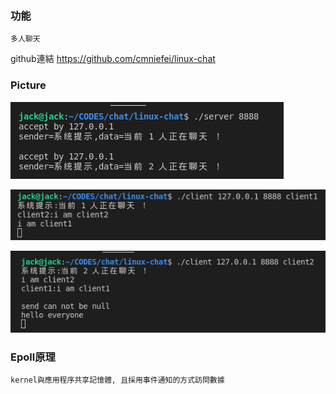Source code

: ### 功能

```
多人聊天
```

github連結 https://github.com/cmniefei/linux-chat

### Picture

![picture](https://github.com/WWW-Jack/sp109b/blob/main/final/picture/epoll1.png)

![picture](https://github.com/WWW-Jack/sp109b/blob/main/final/picture/epoll2.png)

![picture](https://github.com/WWW-Jack/sp109b/blob/main/final/picture/epoll3.png)

### Epoll原理

```
kernel與應用程序共享記憶體, 且採用事件通知的方式訪問數據
```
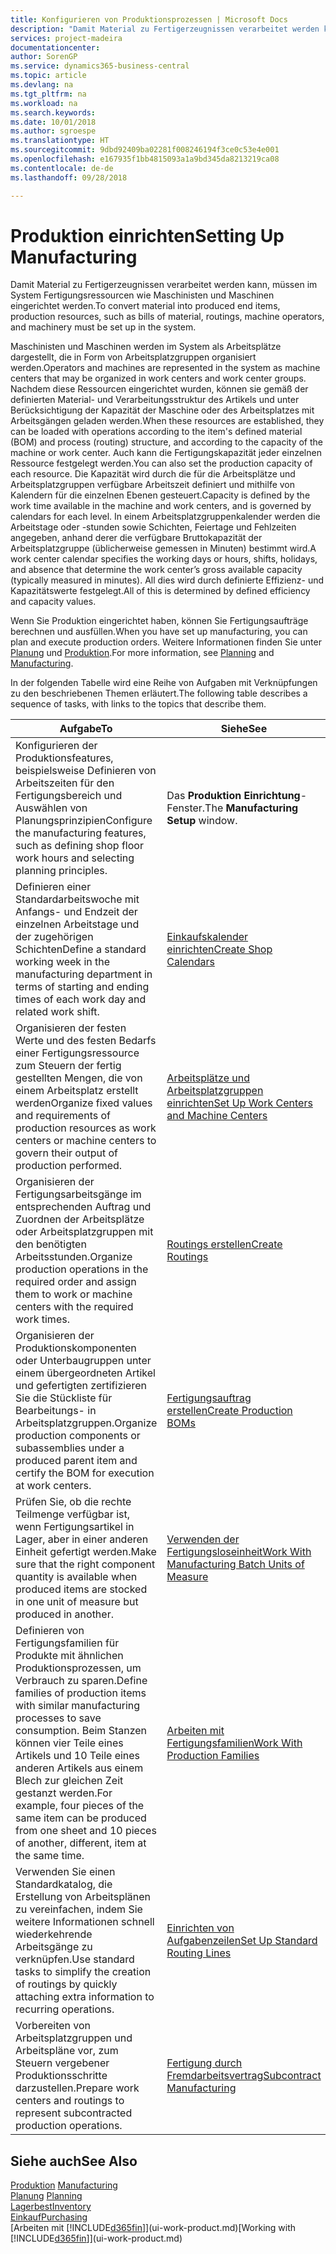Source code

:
 ```yaml
---
title: Konfigurieren von Produktionsprozessen | Microsoft Docs
description: "Damit Material zu Fertigerzeugnissen verarbeitet werden kann, müssen im System Fertigungsressourcen wie Maschinisten und Maschinen eingerichtet werden."
services: project-madeira
documentationcenter: 
author: SorenGP
ms.service: dynamics365-business-central
ms.topic: article
ms.devlang: na
ms.tgt_pltfrm: na
ms.workload: na
ms.search.keywords: 
ms.date: 10/01/2018
ms.author: sgroespe
ms.translationtype: HT
ms.sourcegitcommit: 9dbd92409ba02281f008246194f3ce0c53e4e001
ms.openlocfilehash: e167935f1bb4815093a1a9bd345da8213219ca08
ms.contentlocale: de-de
ms.lasthandoff: 09/28/2018

---
```

# <a name="setting-up-manufacturing"></a><span data-ttu-id="63ecd-103">Produktion einrichten</span><span class="sxs-lookup"><span data-stu-id="63ecd-103">Setting Up Manufacturing</span></span>
<span data-ttu-id="63ecd-104">Damit Material zu Fertigerzeugnissen verarbeitet werden kann, müssen im System Fertigungsressourcen wie Maschinisten und Maschinen eingerichtet werden.</span><span class="sxs-lookup"><span data-stu-id="63ecd-104">To convert material into produced end items, production resources, such as bills of material, routings, machine operators, and machinery must be set up in the system.</span></span>

<span data-ttu-id="63ecd-105">Maschinisten und Maschinen werden im System als Arbeitsplätze dargestellt, die in Form von Arbeitsplatzgruppen organisiert werden.</span><span class="sxs-lookup"><span data-stu-id="63ecd-105">Operators and machines are represented in the system as machine centers that may be organized in work centers and work center groups.</span></span> <span data-ttu-id="63ecd-106">Nachdem diese Ressourcen eingerichtet wurden, können sie gemäß der definierten  Material- und Verarbeitungsstruktur des Artikels und unter Berücksichtigung der Kapazität der Maschine oder des Arbeitsplatzes mit Arbeitsgängen geladen werden.</span><span class="sxs-lookup"><span data-stu-id="63ecd-106">When these resources are established, they can be loaded with operations according to the item's defined material (BOM) and process (routing) structure, and according to the capacity of the machine or work center.</span></span> <span data-ttu-id="63ecd-107">Auch kann die Fertigungskapazität jeder einzelnen Ressource festgelegt werden.</span><span class="sxs-lookup"><span data-stu-id="63ecd-107">You can also set the production capacity of each resource.</span></span> <span data-ttu-id="63ecd-108">Die Kapazität wird durch die für die Arbeitsplätze und Arbeitsplatzgruppen verfügbare Arbeitszeit definiert und mithilfe von Kalendern für die einzelnen Ebenen gesteuert.</span><span class="sxs-lookup"><span data-stu-id="63ecd-108">Capacity is defined by the work time available in the machine and work centers, and is governed by calendars for each level.</span></span> <span data-ttu-id="63ecd-109">In einem Arbeitsplatzgruppenkalender werden die Arbeitstage oder -stunden sowie Schichten, Feiertage und Fehlzeiten angegeben, anhand derer die verfügbare Bruttokapazität der Arbeitsplatzgruppe (üblicherweise gemessen in Minuten) bestimmt wird.</span><span class="sxs-lookup"><span data-stu-id="63ecd-109">A work center calendar specifies the working days or hours, shifts, holidays, and absence that determine the work center’s gross available capacity (typically measured in minutes).</span></span> <span data-ttu-id="63ecd-110">All dies wird durch definierte Effizienz- und Kapazitätswerte festgelegt.</span><span class="sxs-lookup"><span data-stu-id="63ecd-110">All of this is determined by defined efficiency and capacity values.</span></span>  

<span data-ttu-id="63ecd-111">Wenn Sie Produktion eingerichtet haben, können Sie Fertigungsaufträge berechnen und ausfüllen.</span><span class="sxs-lookup"><span data-stu-id="63ecd-111">When you have set up manufacturing, you can plan and execute production orders.</span></span> <span data-ttu-id="63ecd-112">Weitere Informationen finden Sie unter [Planung](production-planning.md) und [Produktion](production-manage-manufacturing.md).</span><span class="sxs-lookup"><span data-stu-id="63ecd-112">For more information, see [Planning](production-planning.md) and [Manufacturing](production-manage-manufacturing.md).</span></span>  

 <span data-ttu-id="63ecd-113">In der folgenden Tabelle wird eine Reihe von Aufgaben mit Verknüpfungen zu den beschriebenen Themen erläutert.</span><span class="sxs-lookup"><span data-stu-id="63ecd-113">The following table describes a sequence of tasks, with links to the topics that describe them.</span></span>   

|<span data-ttu-id="63ecd-114">**Aufgabe**</span><span class="sxs-lookup"><span data-stu-id="63ecd-114">**To**</span></span>|<span data-ttu-id="63ecd-115">**Siehe**</span><span class="sxs-lookup"><span data-stu-id="63ecd-115">**See**</span></span>|  
|------------|-------------|  
|<span data-ttu-id="63ecd-116">Konfigurieren der Produktionsfeatures, beispielsweise Definieren von Arbeitszeiten für den Fertigungsbereich und Auswählen von Planungsprinzipien</span><span class="sxs-lookup"><span data-stu-id="63ecd-116">Configure the manufacturing features, such as defining shop floor work hours and selecting planning principles.</span></span>|<span data-ttu-id="63ecd-117">Das **Produktion Einrichtung**-Fenster.</span><span class="sxs-lookup"><span data-stu-id="63ecd-117">The **Manufacturing Setup** window.</span></span>|  
|<span data-ttu-id="63ecd-118">Definieren einer Standardarbeitswoche mit Anfangs- und Endzeit der einzelnen Arbeitstage und der zugehörigen Schichten</span><span class="sxs-lookup"><span data-stu-id="63ecd-118">Define a standard working week in the manufacturing department in terms of starting and ending times of each work day and related work shift.</span></span>|[<span data-ttu-id="63ecd-119">Einkaufskalender einrichten</span><span class="sxs-lookup"><span data-stu-id="63ecd-119">Create Shop Calendars</span></span>](production-how-to-create-work-center-calendars.md)|  
|<span data-ttu-id="63ecd-120">Organisieren der festen Werte und des festen Bedarfs einer Fertigungsressource zum Steuern der fertig gestellten Mengen, die von einem Arbeitsplatz erstellt werden</span><span class="sxs-lookup"><span data-stu-id="63ecd-120">Organize fixed values and requirements of production resources as work centers or machine centers to govern their output of production performed.</span></span>|[<span data-ttu-id="63ecd-121">Arbeitsplätze und Arbeitsplatzgruppen einrichten</span><span class="sxs-lookup"><span data-stu-id="63ecd-121">Set Up Work Centers and Machine Centers</span></span>](production-how-to-set-up-work-and-machine-centers.md)|
|<span data-ttu-id="63ecd-122">Organisieren der Fertigungsarbeitsgänge im entsprechenden Auftrag und Zuordnen der Arbeitsplätze oder Arbeitsplatzgruppen mit den benötigten Arbeitsstunden.</span><span class="sxs-lookup"><span data-stu-id="63ecd-122">Organize production operations in the required order and assign them to work or machine centers with the required work times.</span></span>|[<span data-ttu-id="63ecd-123">Routings erstellen</span><span class="sxs-lookup"><span data-stu-id="63ecd-123">Create Routings</span></span>](production-how-to-create-routings.md)|
|<span data-ttu-id="63ecd-124">Organisieren der Produktionskomponenten oder Unterbaugruppen unter einem übergeordneten Artikel und gefertigten zertifizieren Sie die Stückliste für Bearbeitungs- in Arbeitsplatzgruppen.</span><span class="sxs-lookup"><span data-stu-id="63ecd-124">Organize production components or subassemblies under a produced parent item and certify the BOM for execution at work centers.</span></span>|[<span data-ttu-id="63ecd-125">Fertigungsauftrag erstellen</span><span class="sxs-lookup"><span data-stu-id="63ecd-125">Create Production BOMs</span></span>](production-how-to-create-production-boms.md)|
|<span data-ttu-id="63ecd-126">Prüfen Sie, ob die rechte Teilmenge verfügbar ist, wenn Fertigungsartikel in Lager, aber in einer anderen Einheit gefertigt werden.</span><span class="sxs-lookup"><span data-stu-id="63ecd-126">Make sure that the right component quantity is available when produced items are stocked in one unit of measure but produced in another.</span></span>|[<span data-ttu-id="63ecd-127">Verwenden der Fertigungsloseinheit</span><span class="sxs-lookup"><span data-stu-id="63ecd-127">Work With Manufacturing Batch Units of Measure</span></span>](production-how-to-use-the-manufacturing-batch-unit-of-measure.md)|  
|<span data-ttu-id="63ecd-128">Definieren von Fertigungsfamilien für Produkte mit ähnlichen Produktionsprozessen, um Verbrauch zu sparen.</span><span class="sxs-lookup"><span data-stu-id="63ecd-128">Define families of production items with similar manufacturing processes to save consumption.</span></span> <span data-ttu-id="63ecd-129">Beim Stanzen können vier Teile eines Artikels und 10 Teile eines anderen Artikels aus einem Blech zur gleichen Zeit gestanzt werden.</span><span class="sxs-lookup"><span data-stu-id="63ecd-129">For example, four pieces of the same item can be produced from one sheet and 10 pieces of another, different, item at the same time.</span></span>|[<span data-ttu-id="63ecd-130">Arbeiten mit Fertigungsfamilien</span><span class="sxs-lookup"><span data-stu-id="63ecd-130">Work With Production Families</span></span>](production-how-work-family.md)|
|<span data-ttu-id="63ecd-131">Verwenden Sie einen Standardkatalog, die Erstellung von Arbeitsplänen zu vereinfachen, indem Sie weitere Informationen schnell wiederkehrende Arbeitsgänge zu verknüpfen.</span><span class="sxs-lookup"><span data-stu-id="63ecd-131">Use standard tasks to simplify the creation of routings by quickly attaching extra information to recurring operations.</span></span>|[<span data-ttu-id="63ecd-132">Einrichten von Aufgabenzeilen</span><span class="sxs-lookup"><span data-stu-id="63ecd-132">Set Up Standard Routing Lines</span></span>](production-how-set-up-standard-routing-lines.md)|  
|<span data-ttu-id="63ecd-133">Vorbereiten von Arbeitsplatzgruppen und Arbeitspläne vor, zum Steuern vergebener Produktionsschritte darzustellen.</span><span class="sxs-lookup"><span data-stu-id="63ecd-133">Prepare work centers and routings to represent subcontracted production operations.</span></span>|[<span data-ttu-id="63ecd-134">Fertigung durch Fremdarbeitsvertrag</span><span class="sxs-lookup"><span data-stu-id="63ecd-134">Subcontract Manufacturing</span></span>](production-how-to-subcontract-manufacturing.md)|  

## <a name="see-also"></a><span data-ttu-id="63ecd-135">Siehe auch</span><span class="sxs-lookup"><span data-stu-id="63ecd-135">See Also</span></span>
<span data-ttu-id="63ecd-136">[Produktion](production-manage-manufacturing.md)  </span><span class="sxs-lookup"><span data-stu-id="63ecd-136">[Manufacturing](production-manage-manufacturing.md)  </span></span>  
<span data-ttu-id="63ecd-137">[Planung](production-planning.md) </span><span class="sxs-lookup"><span data-stu-id="63ecd-137">[Planning](production-planning.md) </span></span>  
[<span data-ttu-id="63ecd-138">Lagerbest</span><span class="sxs-lookup"><span data-stu-id="63ecd-138">Inventory</span></span>](inventory-manage-inventory.md)  
[<span data-ttu-id="63ecd-139">Einkauf</span><span class="sxs-lookup"><span data-stu-id="63ecd-139">Purchasing</span></span>](purchasing-manage-purchasing.md)  
<span data-ttu-id="63ecd-140">[Arbeiten mit [!INCLUDE[d365fin](includes/d365fin_md.md)]](ui-work-product.md)</span><span class="sxs-lookup"><span data-stu-id="63ecd-140">[Working with [!INCLUDE[d365fin](includes/d365fin_md.md)]](ui-work-product.md)</span></span>

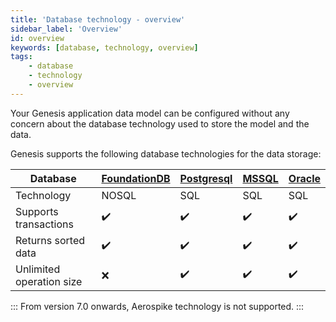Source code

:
```yaml
---
title: 'Database technology - overview'
sidebar_label: 'Overview'
id: overview
keywords: [database, technology, overview]
tags:
    - database
    - technology
    - overview
---
```


Your Genesis application data model can be configured without any concern about the database technology used to store the model and the data.

Genesis supports the following database technologies for the data storage:

| Database | [FoundationDB](../../../database/database-technology/foundationdb/) | [Postgresql](../../../database/database-technology/sql/#postgresql) | [MSSQL](../../../database/database-technology/sql/#ms-sql) | [Oracle](../../../database/database-technology/sql/#oracle) |
| --- | --- | --- | ---------------------------------------------------|-----------------------------------------------------|
| Technology | NOSQL | SQL | SQL                                               | SQL                                                 |
| Supports transactions | ✔️ | ✔️ | ✔️                                                | ✔️                                                  |
| Returns sorted data | ✔️ | ✔️ | ✔️                                                | ✔️                                                  |
| Unlimited operation size | ❌ | ✔️ | ✔️                                                | ✔️                                                  |

:::
From version 7.0 onwards, Aerospike technology is not supported.
:::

• • •

__EXERCISE__. Report only a number, the count of lines in the listing that contain the word "Jack".

__TASK RESPONSE__. 3